Madala, o Elefante da Esperança, chega a Maputo para uma exposição no Franco

Depois de ter deixado a Reserva Especial do Niassa, a maior área protegida de Moçambique e um dos últimos bastiões da vida selvagem na África Austral, Madala, o elefante em tamanho real feito de lã e de ferro, instala-se no Centro Cultural Franco-Moçambicano (CCFM), na cidade de Maputo, onde estará em exposição de 3 de Julho a 3 de Outubro de 2024.

Segundo a nota de imprensa enviada à Moz Entretenimento, a história de Madala começou quando Paula Ferro, bióloga, e Derek Littleton, director da Fundação Lugenda e da concessão Luwire, ambos profundamente envolvidos na protecção da Reserva Especial do Niassa, decidiram pôr os seus talentos artísticos ao serviço de um projecto tão ambicioso quanto significativo: a construção de uma obra de arte monumental. 

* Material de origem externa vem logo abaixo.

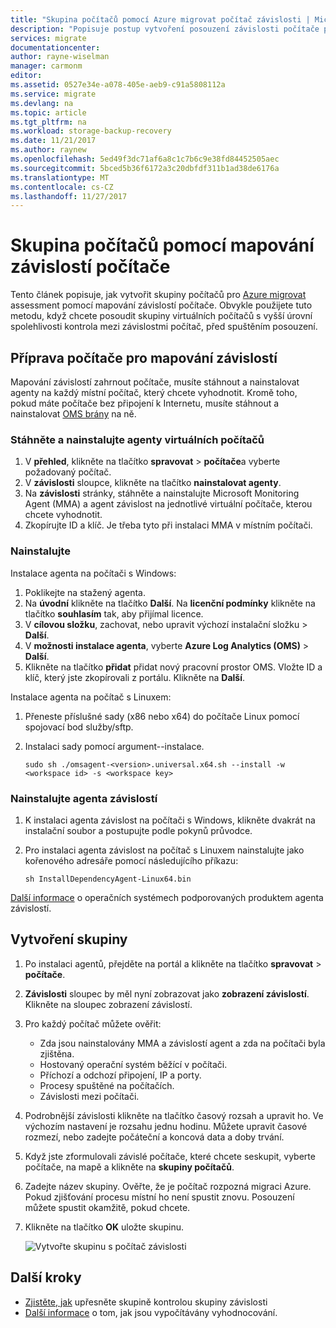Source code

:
 ```yaml
---
title: "Skupina počítačů pomocí Azure migrovat počítač závislosti | Microsoft Docs"
description: "Popisuje postup vytvoření posouzení závislosti počítače pomocí služby Azure migrovat."
services: migrate
documentationcenter: 
author: rayne-wiselman
manager: carmonm
editor: 
ms.assetid: 0527e34e-a078-405e-aeb9-c91a5808112a
ms.service: migrate
ms.devlang: na
ms.topic: article
ms.tgt_pltfrm: na
ms.workload: storage-backup-recovery
ms.date: 11/21/2017
ms.author: raynew
ms.openlocfilehash: 5ed49f3dc71af6a8c1c7b6c9e38fd84452505aec
ms.sourcegitcommit: 5bced5b36f6172a3c20dbfdf311b1ad38de6176a
ms.translationtype: MT
ms.contentlocale: cs-CZ
ms.lasthandoff: 11/27/2017
---
```

# <a name="group-machines-using-machine-dependency-mapping"></a>Skupina počítačů pomocí mapování závislostí počítače

Tento článek popisuje, jak vytvořit skupiny počítačů pro [Azure migrovat](migrate-overview.md) assessment pomocí mapování závislostí počítače. Obvykle použijete tuto metodu, když chcete posoudit skupiny virtuálních počítačů s vyšší úrovní spolehlivosti kontrola mezi závislostmi počítač, před spuštěním posouzení.



## <a name="prepare-machines-for-dependency-mapping"></a>Příprava počítače pro mapování závislostí
Mapování závislostí zahrnout počítače, musíte stáhnout a nainstalovat agenty na každý místní počítač, který chcete vyhodnotit. Kromě toho, pokud máte počítače bez připojení k Internetu, musíte stáhnout a nainstalovat [OMS brány](../log-analytics/log-analytics-oms-gateway.md) na ně.

### <a name="download-and-install-the-vm-agents"></a>Stáhněte a nainstalujte agenty virtuálních počítačů
1. V **přehled**, klikněte na tlačítko **spravovat** > **počítače**a vyberte požadovaný počítač.
2. V **závislosti** sloupce, klikněte na tlačítko **nainstalovat agenty**. 
3. Na **závislosti** stránky, stáhněte a nainstalujte Microsoft Monitoring Agent (MMA) a agent závislost na jednotlivé virtuální počítače, kterou chcete vyhodnotit.
4. Zkopírujte ID a klíč. Je třeba tyto při instalaci MMA v místním počítači.

### <a name="install-the-mma"></a>Nainstalujte

Instalace agenta na počítači s Windows:

1. Poklikejte na stažený agenta.
2. Na **úvodní** klikněte na tlačítko **Další**. Na **licenční podmínky** klikněte na tlačítko **souhlasím** tak, aby přijímal licence.
3. V **cílovou složku**, zachovat, nebo upravit výchozí instalační složku > **Další**. 
4. V **možnosti instalace agenta**, vyberte **Azure Log Analytics (OMS)** > **Další**. 
5. Klikněte na tlačítko **přidat** přidat nový pracovní prostor OMS. Vložte ID a klíč, který jste zkopírovali z portálu. Klikněte na **Další**.


Instalace agenta na počítač s Linuxem:

1. Přeneste příslušné sady (x86 nebo x64) do počítače Linux pomocí spojovací bod služby/sftp.
2. Instalaci sady pomocí argument--instalace.

    ```sudo sh ./omsagent-<version>.universal.x64.sh --install -w <workspace id> -s <workspace key>```


### <a name="install-the-dependency-agent"></a>Nainstalujte agenta závislostí
1. K instalaci agenta závislost na počítači s Windows, klikněte dvakrát na instalační soubor a postupujte podle pokynů průvodce.
2. Pro instalaci agenta závislost na počítač s Linuxem nainstalujte jako kořenového adresáře pomocí následujícího příkazu:

    ```sh InstallDependencyAgent-Linux64.bin```

[Další informace](../operations-management-suite/operations-management-suite-service-map-configure.md#supported-operating-systems) o operačních systémech podporovaných produktem agenta závislostí. 

## <a name="create-a-group"></a>Vytvoření skupiny

1. Po instalaci agentů, přejděte na portál a klikněte na tlačítko **spravovat** > **počítače**.
2. **Závislosti** sloupec by měl nyní zobrazovat jako **zobrazení závislostí**. Klikněte na sloupec zobrazení závislostí.
3. Pro každý počítač můžete ověřit:
    - Zda jsou nainstalovány MMA a závislostí agent a zda na počítači byla zjištěna.
    - Hostovaný operační systém běžící v počítači.
    - Příchozí a odchozí připojení, IP a porty.
    - Procesy spuštěné na počítačích.
    - Závislosti mezi počítači.

4. Podrobnější závislosti klikněte na tlačítko časový rozsah a upravit ho. Ve výchozím nastavení je rozsahu jednu hodinu. Můžete upravit časové rozmezí, nebo zadejte počáteční a koncová data a doby trvání.
5. Když jste zformulovali závislé počítače, které chcete seskupit, vyberte počítače, na mapě a klikněte na **skupiny počítačů**.
6. Zadejte název skupiny. Ověřte, že je počítač rozpozná migraci Azure. Pokud zjišťování procesu místní ho není spustit znovu. Posouzení můžete spustit okamžitě, pokud chcete.
7. Klikněte na tlačítko **OK** uložte skupinu.

    ![Vytvořte skupinu s počítač závislosti](./media/how-to-create-group-machine-dependencies/create-group.png)

## <a name="next-steps"></a>Další kroky

- [Zjistěte, jak](how-to-create-group-dependencies.md) upřesněte skupině kontrolou skupiny závislosti
- [Další informace](concepts-assessment-calculation.md) o tom, jak jsou vypočítávány vyhodnocování.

  • Uma obra de arte para mostrar o que está em jogo na luta contra a caça furtiva e para sensibilizar homens e mulheres para a importância da proteção dos ecossistemas e dos grandes animais selvagens;
  • Uma obra de arte capaz de mobilizar os homens e as mulheres da reserva e de lhes permitir adquirir novas competências e oportunidades alternativas de rendimento; 
  • Uma obra de arte capaz de voltar a ligar a arte à proteção do ambiente.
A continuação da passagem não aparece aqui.